If you now SSH into the client router you should find that it has a new network interface called TUN0 with an IP address on the 10.8.0.0/24 subnet. You should also be able to ping the server on 10.8.0.1:
Expand the scope of the connection
Expanding the scope of the connection using LuCI is the bit that isn’t very well documented. We will start by adding the routing of packets bound for LAN of the server from the client. First we need to tell OpenVPN to advertise the 192.168.31.0/24 LAN to the client. This can be done by opening a web browser to the server and selecting VPN→OpenVPN in the top menu. Next click the Edit button of sample_server, assuming you have so far been using this as the template for your VPN server, and now click “Switch to advanced configuration »” at the top of the page followed by selecting “VPN” from the configuration category list. Finally select “push” from the “Additional Field” dropdown box at the bottom of the page and click “add”:
The default is that push comes prefilled with “redirect-gateway”. This will send all internet traffic through the VPN connection on the client. If this is what you want to do you you may leave it. However, you will need to correctly configure the firewall which we will not cover in this article.

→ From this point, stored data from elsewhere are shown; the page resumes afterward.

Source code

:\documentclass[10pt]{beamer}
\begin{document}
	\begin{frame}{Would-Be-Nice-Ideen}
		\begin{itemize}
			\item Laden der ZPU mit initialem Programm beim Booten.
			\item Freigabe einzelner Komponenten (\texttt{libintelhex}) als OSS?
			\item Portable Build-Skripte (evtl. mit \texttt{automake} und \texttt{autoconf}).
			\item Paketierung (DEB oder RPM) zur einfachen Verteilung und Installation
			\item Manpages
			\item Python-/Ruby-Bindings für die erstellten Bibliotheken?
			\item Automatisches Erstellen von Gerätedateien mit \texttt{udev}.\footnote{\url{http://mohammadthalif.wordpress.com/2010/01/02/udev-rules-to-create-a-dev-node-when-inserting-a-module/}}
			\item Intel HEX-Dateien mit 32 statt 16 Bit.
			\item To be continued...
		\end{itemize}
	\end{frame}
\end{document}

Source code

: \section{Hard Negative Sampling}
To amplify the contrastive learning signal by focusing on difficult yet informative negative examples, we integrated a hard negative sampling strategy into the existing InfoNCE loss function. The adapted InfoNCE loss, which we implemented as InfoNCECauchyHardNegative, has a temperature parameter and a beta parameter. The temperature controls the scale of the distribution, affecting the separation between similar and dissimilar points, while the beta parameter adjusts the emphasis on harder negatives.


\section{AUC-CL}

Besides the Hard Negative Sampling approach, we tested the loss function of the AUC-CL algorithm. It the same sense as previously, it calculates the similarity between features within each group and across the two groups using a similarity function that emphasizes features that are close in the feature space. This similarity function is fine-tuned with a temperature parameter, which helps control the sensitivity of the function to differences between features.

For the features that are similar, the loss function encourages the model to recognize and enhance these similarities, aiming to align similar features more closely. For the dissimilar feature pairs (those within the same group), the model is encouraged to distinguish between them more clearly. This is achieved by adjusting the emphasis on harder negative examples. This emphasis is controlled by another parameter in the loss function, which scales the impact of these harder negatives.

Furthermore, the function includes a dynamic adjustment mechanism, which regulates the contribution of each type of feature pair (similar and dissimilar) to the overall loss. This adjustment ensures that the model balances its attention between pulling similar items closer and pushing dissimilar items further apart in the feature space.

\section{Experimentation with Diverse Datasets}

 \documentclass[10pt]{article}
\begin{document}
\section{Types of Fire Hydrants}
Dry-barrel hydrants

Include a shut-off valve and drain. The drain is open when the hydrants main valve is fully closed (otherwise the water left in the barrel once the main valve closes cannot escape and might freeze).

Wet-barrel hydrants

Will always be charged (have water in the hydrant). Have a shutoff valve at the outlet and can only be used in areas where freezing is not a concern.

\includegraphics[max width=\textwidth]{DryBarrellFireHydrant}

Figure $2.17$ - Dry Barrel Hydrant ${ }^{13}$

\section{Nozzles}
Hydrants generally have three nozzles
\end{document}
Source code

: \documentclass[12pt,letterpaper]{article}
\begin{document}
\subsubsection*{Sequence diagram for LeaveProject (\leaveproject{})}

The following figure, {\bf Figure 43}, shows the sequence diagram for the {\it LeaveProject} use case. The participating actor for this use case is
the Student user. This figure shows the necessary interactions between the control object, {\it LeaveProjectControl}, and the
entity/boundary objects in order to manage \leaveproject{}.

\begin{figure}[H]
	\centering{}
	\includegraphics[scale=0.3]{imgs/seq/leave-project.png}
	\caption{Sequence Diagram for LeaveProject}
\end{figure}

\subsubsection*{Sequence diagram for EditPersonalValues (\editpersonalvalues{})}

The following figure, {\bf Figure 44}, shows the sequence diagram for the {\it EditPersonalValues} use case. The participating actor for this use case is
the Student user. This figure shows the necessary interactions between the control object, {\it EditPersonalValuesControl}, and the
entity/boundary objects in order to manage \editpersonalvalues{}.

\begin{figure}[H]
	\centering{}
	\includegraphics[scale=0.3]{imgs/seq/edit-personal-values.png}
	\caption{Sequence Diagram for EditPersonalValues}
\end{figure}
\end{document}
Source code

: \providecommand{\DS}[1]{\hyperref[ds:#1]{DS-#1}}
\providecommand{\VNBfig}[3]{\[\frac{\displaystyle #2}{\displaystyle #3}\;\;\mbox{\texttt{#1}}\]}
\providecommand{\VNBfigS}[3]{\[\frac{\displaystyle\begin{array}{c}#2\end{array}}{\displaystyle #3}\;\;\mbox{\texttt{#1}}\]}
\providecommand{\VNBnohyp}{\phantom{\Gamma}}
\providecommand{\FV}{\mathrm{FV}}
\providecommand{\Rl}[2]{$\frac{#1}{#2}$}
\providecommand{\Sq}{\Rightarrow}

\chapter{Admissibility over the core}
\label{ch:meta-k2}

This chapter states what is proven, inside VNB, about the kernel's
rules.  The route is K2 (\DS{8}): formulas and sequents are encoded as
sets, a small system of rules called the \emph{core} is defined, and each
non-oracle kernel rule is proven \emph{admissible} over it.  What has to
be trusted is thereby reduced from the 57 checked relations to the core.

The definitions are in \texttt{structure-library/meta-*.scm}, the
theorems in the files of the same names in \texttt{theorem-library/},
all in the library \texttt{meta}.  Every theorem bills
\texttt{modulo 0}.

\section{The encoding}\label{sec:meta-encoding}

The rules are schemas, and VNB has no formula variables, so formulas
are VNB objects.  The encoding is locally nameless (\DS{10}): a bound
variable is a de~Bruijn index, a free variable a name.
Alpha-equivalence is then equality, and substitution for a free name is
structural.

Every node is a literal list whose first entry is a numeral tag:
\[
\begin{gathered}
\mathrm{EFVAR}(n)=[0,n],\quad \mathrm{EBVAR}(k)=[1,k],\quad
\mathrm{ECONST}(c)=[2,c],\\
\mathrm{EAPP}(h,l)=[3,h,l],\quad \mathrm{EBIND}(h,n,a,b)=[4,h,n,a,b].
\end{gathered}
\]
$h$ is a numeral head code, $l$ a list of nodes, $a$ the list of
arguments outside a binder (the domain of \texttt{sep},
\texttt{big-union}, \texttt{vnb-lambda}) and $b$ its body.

Assuming you are wanting a site-to-site VPN, delete this default and enter a “custom” entry route 192.168.31.0 255.255.255.0 as shown below:
Remember to click “Save & Apply” and to make sure the changes have fully propagated to both the server and client - stopping both and restarting in sequence is a good idea. At this point you should find the client router can ping the server on its local IP, in our case 192.168.31.1, but it won’t be able to reach any other computers on this subnet. This is due to the fact the firewall on the server will not forward any packets from the VPN device, TUN0, to the local LAN. Assuming we trust all parties on both LAN networks, i.e. these are two networks we own, the correct way of allowing this traffic is to add the TUN0 device to the LAN firewall zone. If you would like to do more complicated packet filtering, that is beyond this article.